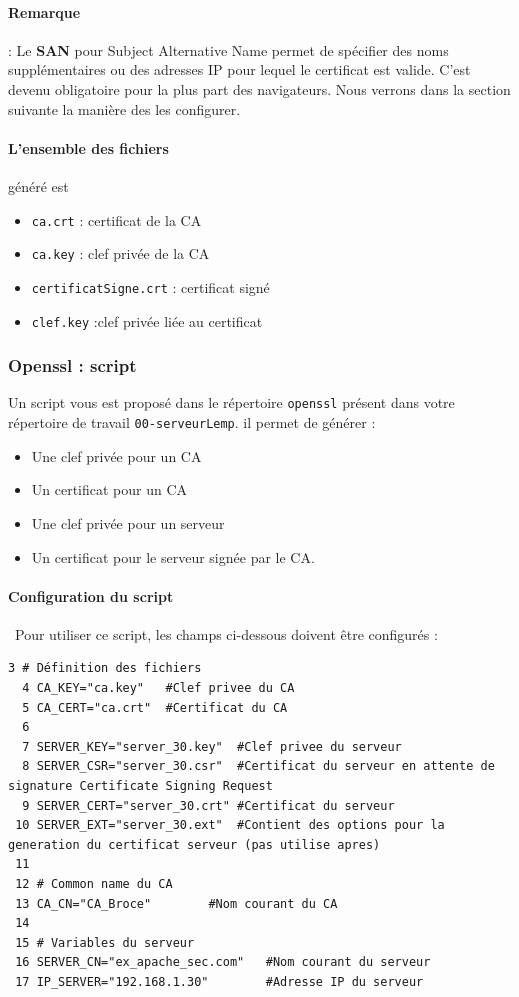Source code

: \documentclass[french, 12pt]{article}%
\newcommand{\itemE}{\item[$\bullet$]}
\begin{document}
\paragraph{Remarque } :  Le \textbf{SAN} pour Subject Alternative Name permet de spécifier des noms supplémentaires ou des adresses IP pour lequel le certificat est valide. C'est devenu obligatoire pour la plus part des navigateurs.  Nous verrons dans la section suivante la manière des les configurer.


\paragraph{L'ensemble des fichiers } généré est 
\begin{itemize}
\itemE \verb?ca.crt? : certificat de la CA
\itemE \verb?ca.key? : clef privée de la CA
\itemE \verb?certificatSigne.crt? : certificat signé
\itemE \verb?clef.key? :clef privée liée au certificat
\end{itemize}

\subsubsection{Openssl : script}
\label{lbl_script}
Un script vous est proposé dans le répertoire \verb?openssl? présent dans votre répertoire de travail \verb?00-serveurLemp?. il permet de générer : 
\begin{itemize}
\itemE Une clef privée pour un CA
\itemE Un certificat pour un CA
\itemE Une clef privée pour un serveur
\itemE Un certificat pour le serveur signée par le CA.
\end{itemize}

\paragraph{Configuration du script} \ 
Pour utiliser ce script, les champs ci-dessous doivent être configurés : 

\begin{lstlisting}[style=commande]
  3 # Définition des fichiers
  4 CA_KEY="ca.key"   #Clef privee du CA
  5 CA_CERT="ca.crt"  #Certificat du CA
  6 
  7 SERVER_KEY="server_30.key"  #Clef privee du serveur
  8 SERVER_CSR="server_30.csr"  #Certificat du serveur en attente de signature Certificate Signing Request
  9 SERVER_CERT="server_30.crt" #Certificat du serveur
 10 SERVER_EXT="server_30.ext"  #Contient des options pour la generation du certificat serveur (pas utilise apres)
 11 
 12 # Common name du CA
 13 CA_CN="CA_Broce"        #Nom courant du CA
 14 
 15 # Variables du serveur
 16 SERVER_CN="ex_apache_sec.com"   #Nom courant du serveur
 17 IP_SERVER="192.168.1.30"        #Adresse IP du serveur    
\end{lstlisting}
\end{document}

○ ○ ○

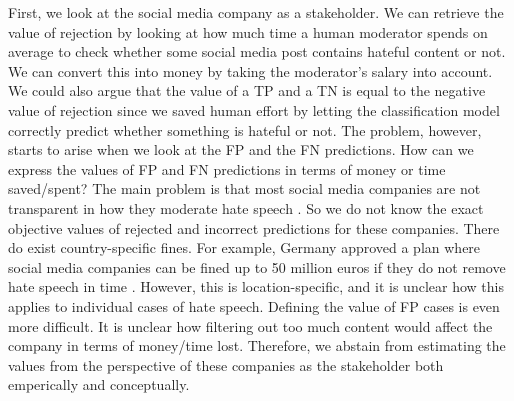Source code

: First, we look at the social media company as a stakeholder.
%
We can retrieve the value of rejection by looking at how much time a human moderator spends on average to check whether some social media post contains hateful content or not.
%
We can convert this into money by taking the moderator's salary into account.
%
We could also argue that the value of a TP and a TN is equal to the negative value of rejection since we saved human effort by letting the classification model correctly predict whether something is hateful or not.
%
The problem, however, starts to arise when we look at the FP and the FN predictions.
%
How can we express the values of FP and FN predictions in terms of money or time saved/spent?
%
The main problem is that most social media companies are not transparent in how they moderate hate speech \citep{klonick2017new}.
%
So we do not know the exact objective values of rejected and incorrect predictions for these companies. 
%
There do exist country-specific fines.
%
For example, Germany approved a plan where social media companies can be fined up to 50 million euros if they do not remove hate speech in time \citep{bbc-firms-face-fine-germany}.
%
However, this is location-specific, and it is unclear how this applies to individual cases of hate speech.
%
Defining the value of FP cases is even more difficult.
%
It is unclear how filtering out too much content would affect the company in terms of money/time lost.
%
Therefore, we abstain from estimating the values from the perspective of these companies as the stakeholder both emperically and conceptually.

○ ○ ○

Copy out the lines above with "much" in them.

We can retrieve the value of rejection by looking at how much time a human moderator spends on average to check whether some social media post contains hateful content or not.
It is unclear how filtering out too much content would affect the company in terms of money/time lost.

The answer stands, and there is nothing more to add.